I told myself after finishing The Court of the Air that this series could only get better. It had all the right elements, it just needed to get out those first-book jitters. Hunt needed to find his footing and a story that would allow him to explore a bit more of this wild and incredibly futuristic (if my inference is correct, over 200,000 years…) Earth.
Happily, Hunt found that story with this book and nearly all of the issues I had with The Court of the Air were alleviated. Nearly all. Nearly.
There’s something to be said for coming into the Jackelian world already… aware of what it has to offer. Sure, I barely remember Commodore Black’s part of the first book… and I vaguely remember Amelia Harsh popping up… and now they’re thrust front and center, but without much mention of the previous adventure. It was the world that I was already a little familiar with. There’s Jackels, there’s Quatérshift with its sand and Arabic influences, there’s the Steamsmen Free State which is exactly what it sounds like, etc etc. Steamships, magic, top hats… steampunk with a twist, let’s say. That twist, of course, being that the Earth of this series is our Earth but way way way way way in the future.
But enough of that. The plot plays out in two disparate but converging threads, as with the last book. The first thread is Amelia Harsh & Black and their expedition to find the lost city of Camlantis. A civilization so perfect that they existed for thousands of years without ever knowing war. This plot is Indiana Jones to the T – starts with an unrelated escapade, returns to university life, leaves on another escapade, lots of near death experiences, turns out Amelia is the perfect person for the job, manages to escape the ruins of the ancient society realizing that sometimes not finding the truth is better than finding it. Hooray!
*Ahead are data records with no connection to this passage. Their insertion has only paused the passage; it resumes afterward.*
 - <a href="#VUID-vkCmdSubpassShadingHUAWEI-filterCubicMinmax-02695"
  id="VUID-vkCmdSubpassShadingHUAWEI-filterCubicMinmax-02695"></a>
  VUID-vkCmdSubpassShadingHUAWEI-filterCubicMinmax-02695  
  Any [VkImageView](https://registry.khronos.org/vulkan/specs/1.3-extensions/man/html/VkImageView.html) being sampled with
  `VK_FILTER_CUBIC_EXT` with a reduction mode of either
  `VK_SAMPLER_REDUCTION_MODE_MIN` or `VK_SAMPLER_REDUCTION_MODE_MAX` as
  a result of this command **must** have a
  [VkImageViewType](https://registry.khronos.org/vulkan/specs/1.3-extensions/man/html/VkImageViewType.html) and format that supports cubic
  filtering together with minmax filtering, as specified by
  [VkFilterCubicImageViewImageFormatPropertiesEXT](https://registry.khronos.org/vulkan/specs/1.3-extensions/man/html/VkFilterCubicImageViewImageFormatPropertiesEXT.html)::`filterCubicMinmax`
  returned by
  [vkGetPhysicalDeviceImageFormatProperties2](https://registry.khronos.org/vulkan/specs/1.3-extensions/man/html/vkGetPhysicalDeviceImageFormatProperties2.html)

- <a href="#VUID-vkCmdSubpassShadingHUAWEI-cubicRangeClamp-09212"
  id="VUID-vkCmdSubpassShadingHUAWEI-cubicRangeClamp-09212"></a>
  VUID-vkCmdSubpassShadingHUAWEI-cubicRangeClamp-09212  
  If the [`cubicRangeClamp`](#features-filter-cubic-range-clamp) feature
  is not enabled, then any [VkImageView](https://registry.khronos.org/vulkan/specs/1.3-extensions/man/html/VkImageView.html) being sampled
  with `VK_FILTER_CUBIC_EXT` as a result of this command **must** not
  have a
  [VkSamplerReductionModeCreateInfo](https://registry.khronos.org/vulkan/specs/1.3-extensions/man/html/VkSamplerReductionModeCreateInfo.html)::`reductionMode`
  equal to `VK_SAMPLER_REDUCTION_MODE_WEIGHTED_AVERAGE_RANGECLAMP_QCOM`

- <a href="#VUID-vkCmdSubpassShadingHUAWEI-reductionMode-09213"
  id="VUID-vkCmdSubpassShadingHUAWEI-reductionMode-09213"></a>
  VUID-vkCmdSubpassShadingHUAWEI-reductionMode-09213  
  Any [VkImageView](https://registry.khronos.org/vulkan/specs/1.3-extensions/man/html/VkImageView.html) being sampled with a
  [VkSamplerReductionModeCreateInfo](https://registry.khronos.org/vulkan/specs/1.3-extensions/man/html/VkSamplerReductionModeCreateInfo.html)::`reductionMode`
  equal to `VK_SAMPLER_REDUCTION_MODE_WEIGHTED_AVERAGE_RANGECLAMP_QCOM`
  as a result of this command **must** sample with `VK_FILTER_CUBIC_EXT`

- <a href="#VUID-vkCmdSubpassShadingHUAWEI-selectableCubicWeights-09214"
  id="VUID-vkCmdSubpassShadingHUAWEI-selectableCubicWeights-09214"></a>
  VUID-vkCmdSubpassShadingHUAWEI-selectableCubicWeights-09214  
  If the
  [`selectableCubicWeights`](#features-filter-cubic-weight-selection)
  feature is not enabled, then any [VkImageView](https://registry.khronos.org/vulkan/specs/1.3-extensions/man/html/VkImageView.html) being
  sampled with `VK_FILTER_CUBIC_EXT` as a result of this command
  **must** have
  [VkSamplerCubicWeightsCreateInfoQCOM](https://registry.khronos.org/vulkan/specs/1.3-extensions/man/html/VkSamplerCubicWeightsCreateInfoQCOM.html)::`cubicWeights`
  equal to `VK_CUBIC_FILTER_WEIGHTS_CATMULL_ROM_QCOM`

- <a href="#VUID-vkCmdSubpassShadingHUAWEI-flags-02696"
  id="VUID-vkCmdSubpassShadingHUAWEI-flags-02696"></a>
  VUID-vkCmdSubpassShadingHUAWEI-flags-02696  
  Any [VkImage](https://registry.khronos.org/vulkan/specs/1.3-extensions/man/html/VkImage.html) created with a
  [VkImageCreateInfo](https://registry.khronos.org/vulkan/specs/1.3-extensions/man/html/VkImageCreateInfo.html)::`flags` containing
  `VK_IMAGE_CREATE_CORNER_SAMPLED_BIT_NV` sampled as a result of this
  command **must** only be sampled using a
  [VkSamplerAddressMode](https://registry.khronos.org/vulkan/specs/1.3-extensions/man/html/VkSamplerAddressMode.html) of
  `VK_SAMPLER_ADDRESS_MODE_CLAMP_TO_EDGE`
Meanwhile, the second plot is very Scarlet Pimpernel-y. A masked madman has been killing shiftie nobels (they’re a bad, vaguely Communist-y bunch in Quatérshift) and gets caught up in a similar search for Camlantis, albeit through a completely different angle. The stories eventually converge quite satisfactorily (especially considering that it was obvious they were going to converge… sometimes that lack of surprise is harmful, but it wasn’t here) and all of the markers of a good Indy-type adventure story get checked off.
That’s one of my only two detractions from the novel, actually – there were moments that felt like they were happening simply to check off another by-the-book event. Not saying they weren’t enjoyable – I had a blast reading this book – but some of them could’ve been skipped or played with to break out of the mold and the book still would’ve been a blast. The second detraction is the reason this book nearly fixed its predecessor’s problems. It is still, at nearly 550 pages, a bit dense and confusing at times. Hunt seems to occasionally lose the thread – his prose gets clunky, the plot spins wheels, the reader loses interest and glosses a bit… This book needed just a little more tightening around the edges and it never got it.
That said, it still far exceeds The Court of the Air (the Court, by the way, making only the briefest of appearances – and no, I don’t count that character as a Court appearance). Amelia Harsh is a typical adventurer, torn between discovery and ‘what is right’ – but she has unique quirks, like the fact that she had mages physically alter her arms so that they’re “gorilla-sized”, as the book calls them. Cornelius is perhaps the most intriguing character – his work with his lashlite friend Septimoth constituted my favorite parts, I think… maybe even because of the Pimpernel similarities. Blacky seems… well, a bit too whingey for my tastes this time around. I felt like he was constantly described as complaining about things and I couldn’t buy that he was this former privateer badass. I mean, he was still a badass but…
I look forward to the end of this series, if only for the eventual map (Hunt has said he won’t map it until he’s finished). There’s so much that appears in my head but I can’t confirm if it’s real or not. That said, I don’t mind – I find it incredibly fun to visit this place and look forward to future adventures… which, if this trend is to be believed, can only be even better.
Rating: 4 out of 5. A solid, exciting yarn. It far improves upon book one but leaves open improvement for book three. I hear they’re bringing space, H. G. Wells-style, into the picture. How exciting! Oh, ps: Harper Voyager has decided to reboot the cover art starting with the paperback of book four and the hardcover of book five. The art is now derivative, amateur-Photoshop drivel instead of the beautiful Victorian-esque pen&ink that set these books apart to my eye nearly two years ago in London. Sigh – beautiful things don’t last in this world, do they?